History suggests that societies get the leaders they deserve. If citizens accept chaos, institutional decay, and theatrical politics in place of serious policy, they should not be surprised when a strong, abrasive figure fills the void.
Richard Nixon, a man of deep insecurities and sharp resentments, rose amid the turbulence of the 1960s and the agony of Vietnam. He spoke for a “silent majority” that felt besieged by cultural revolution and strategic failure. Like Trump, he promised to restore order—and like Trump, he revealed how much disorder people were prepared to tolerate in the name of that promise.
When Americans feel besieged by instability—at home, abroad, or both—they have repeatedly chosen strength over subtlety, certainty over civility, dominance over deliberation.
Today, American politics is trapped in a feedback loop. Each crisis—financial, cultural, geopolitical—erodes trust a little further. Each erosion of trust makes compromise harder. Each failure to compromise pushes voters toward figures who promise not to manage the system but to break it.
The danger now is that our political system has become so reactive that each crisis is worse than the last. Polarization deepens. Social cohesion erodes. Unity stops being a luxury and becomes a requirement. And the media sells it to us wholesale. The result is a politics that confuses catharsis with governance.
Breaking that cycle requires more than swapping one personality for another. It requires a modest but radical shift: the decision to value institutional stability and social cohesion at least as highly as we value symbolic victories.

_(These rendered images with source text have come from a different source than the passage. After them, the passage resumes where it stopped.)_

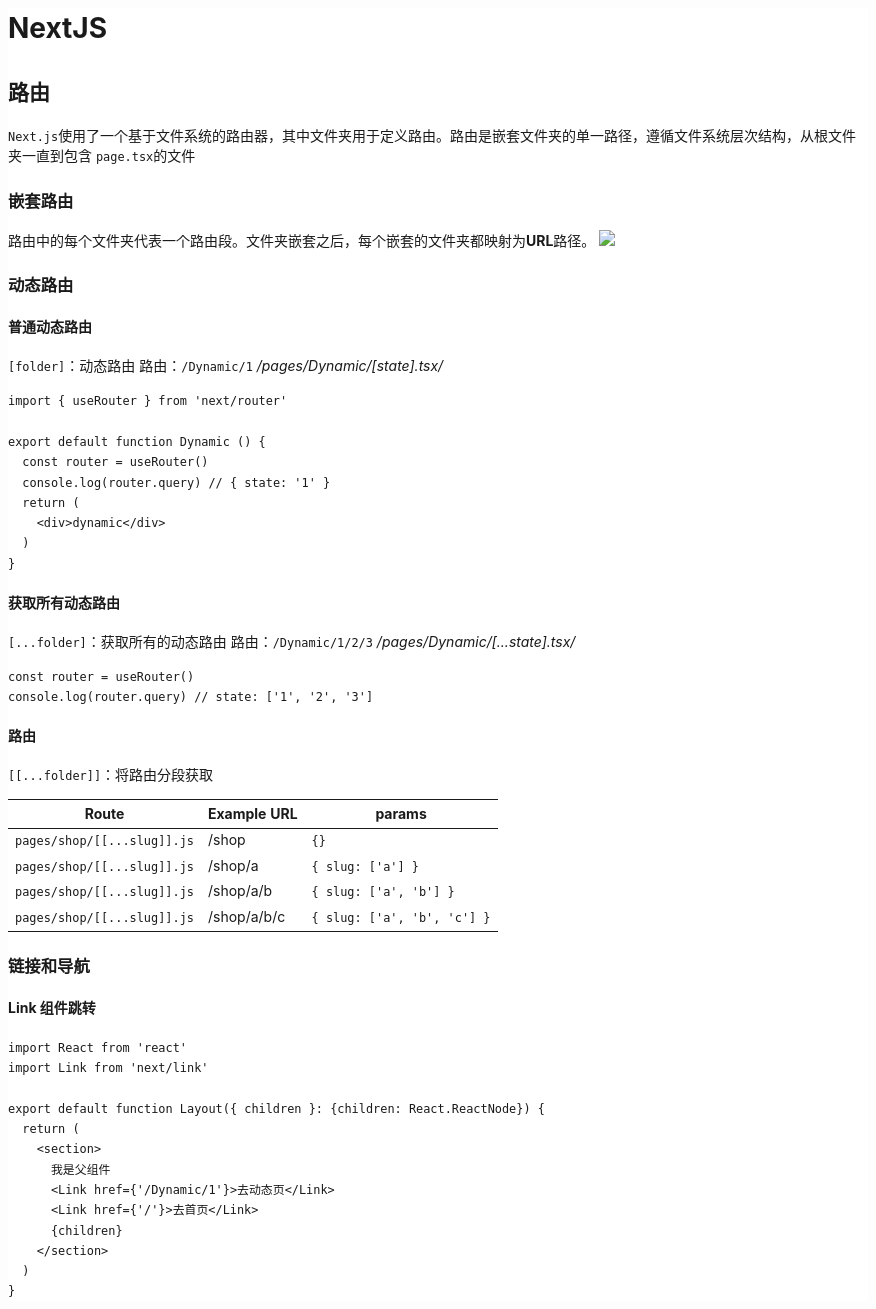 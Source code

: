 # NextJS
## 路由
`Next.js`使用了一个基于文件系统的路由器，其中文件夹用于定义路由。路由是嵌套文件夹的单一路径，遵循文件系统层次结构，从根文件夹一直到包含 `page.tsx`的文件
### 嵌套路由
路由中的每个文件夹代表一个路由段。文件夹嵌套之后，每个嵌套的文件夹都映射为**URL**路径。
![](https://cdn.nlark.com/yuque/0/2023/png/21870146/1692620891102-a1f89004-40e9-44cc-9feb-f9464dd3adab.png#averageHue=%23f6f6f6&clientId=ufa3f19e3-69fe-4&from=paste&id=ub95bc36d&originHeight=594&originWidth=1600&originalType=url&ratio=1.25&rotation=0&showTitle=false&status=done&style=none&taskId=u76ae778c-269a-4f57-82d8-d70b3ca8e92&title=)
### 动态路由
#### 普通动态路由
`[folder]`：动态路由
路由：`/Dynamic/1`
_/pages/Dynamic/[state].tsx/_
```tsx
import { useRouter } from 'next/router'

export default function Dynamic () {
  const router = useRouter()
  console.log(router.query) // { state: '1' }
  return (
    <div>dynamic</div>
  )
}
```
#### 获取所有动态路由
`[...folder]`：获取所有的动态路由
路由：`/Dynamic/1/2/3`
_/pages/Dynamic/[...state].tsx/_
```tsx
const router = useRouter()
console.log(router.query) // state: ['1', '2', '3']
```
#### 路由
`[[...folder]]`：将路由分段获取

| **Route** | **Example URL** | **params** |
| --- | --- | --- |
| `pages/shop/[[...slug]].js` | /shop | `{}` |
| `pages/shop/[[...slug]].js` | /shop/a | `{ slug: ['a'] }` |
| `pages/shop/[[...slug]].js` | /shop/a/b | `{ slug: ['a', 'b'] }` |
| `pages/shop/[[...slug]].js` | /shop/a/b/c | `{ slug: ['a', 'b', 'c'] }` |

### 链接和导航
#### Link 组件跳转
```tsx
import React from 'react'
import Link from 'next/link'

export default function Layout({ children }: {children: React.ReactNode}) {
  return (
    <section>
      我是父组件
      <Link href={'/Dynamic/1'}>去动态页</Link>
      <Link href={'/'}>去首页</Link>
      {children}
    </section>
  )
}
```

  [key in T]: string;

That begins with a shared mission. We do not have to agree on everything to agree that the United States needs to defend itself and its allies. Supporting our armed forces as they confront real, present dangers—including the threat posed by Iran—is one immediate way Americans can act together, rebuild confidence in leadership, and defend the broader Western order.
The choice is not between Trump and virtue. It is between a politics of permanent crisis and a renewed politics of responsibility—starting with us.
Trump is not an aberration to be explained away. He is a warning. The real question is whether we will treat him as an endpoint—or as the symptom that finally forces us to examine the deeper illness.